Si hay un escritor que me ha marcado, ese ha sido Dominque Lapierre. A través de sus libros he conocido lugares que me impresionaron hasta tal punto que los tuve que ver con mis propios ojos. Historias de personas que tuve que vivir.
El primer libro suyo que leí fue la Ciudad de la alegría, donde cuenta el día a día de un slum (barrio marginal) de Calcuta y lo que un hombre puede llegar a hacer. No pasaron ni dos años y estaba yo en Calcuta, pues tenía que ver aquello.
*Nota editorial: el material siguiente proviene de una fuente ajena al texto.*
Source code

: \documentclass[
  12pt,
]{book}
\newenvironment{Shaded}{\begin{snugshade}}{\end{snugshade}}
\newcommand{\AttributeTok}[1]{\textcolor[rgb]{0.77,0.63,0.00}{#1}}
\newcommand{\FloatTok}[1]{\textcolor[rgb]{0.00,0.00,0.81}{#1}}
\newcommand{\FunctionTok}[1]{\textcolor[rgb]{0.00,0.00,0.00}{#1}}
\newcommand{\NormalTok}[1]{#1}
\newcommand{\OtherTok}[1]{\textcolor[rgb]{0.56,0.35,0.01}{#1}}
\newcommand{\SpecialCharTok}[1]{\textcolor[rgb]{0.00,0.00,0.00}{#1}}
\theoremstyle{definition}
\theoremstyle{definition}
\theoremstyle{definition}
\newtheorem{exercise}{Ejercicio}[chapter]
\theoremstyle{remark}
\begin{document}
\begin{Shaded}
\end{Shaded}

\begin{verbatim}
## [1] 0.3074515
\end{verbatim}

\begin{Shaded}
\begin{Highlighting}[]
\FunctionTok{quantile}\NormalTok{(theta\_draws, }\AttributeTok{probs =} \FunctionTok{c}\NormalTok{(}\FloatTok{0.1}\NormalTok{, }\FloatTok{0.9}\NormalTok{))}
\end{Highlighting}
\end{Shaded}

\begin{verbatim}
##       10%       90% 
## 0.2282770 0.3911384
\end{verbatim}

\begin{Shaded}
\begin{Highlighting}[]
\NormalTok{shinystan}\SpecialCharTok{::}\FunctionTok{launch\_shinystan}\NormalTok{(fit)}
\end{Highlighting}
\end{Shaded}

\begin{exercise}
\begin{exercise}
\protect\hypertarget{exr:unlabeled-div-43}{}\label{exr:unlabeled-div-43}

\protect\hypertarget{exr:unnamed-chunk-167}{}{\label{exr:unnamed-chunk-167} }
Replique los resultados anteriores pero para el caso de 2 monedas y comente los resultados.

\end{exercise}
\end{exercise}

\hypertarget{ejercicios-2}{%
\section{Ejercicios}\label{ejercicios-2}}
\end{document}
Pasaron los años, y después de “Esta noche la libertad” (también de la india), “O llevaras luto por mí” (La historia reciente de España a través de los ojos de un torero), llego a mis manos “Oh Jerusalén”, donde se narraba el nacimiento del estado de Israel. Y al cabo de un año estaba en Budapest cogiendo un avión para Tel Aviv y de ahí a Jerusalén. Y con “Arde Paris” me sentí como un soldado aliado cuando baje del tren en La Gare de Austerlitz.
Ahora Dominque Lapierre publica “Un arco iris en la noche”. El libro comienza el 6 de abril de 1652, cuando unos jardineros Holandeses desembarca en la punta más austral de África, para fundar la historia de un país que todavía no existe: Sudáfrica. Un país donde un pueblo de 4 millones de blancos creará el Apartheid, una dictadura que se llevará la vida de cientos de miles de victimas negras, pero de la que surgirá un gigante de nuestro tiempo: Nelson Mandela.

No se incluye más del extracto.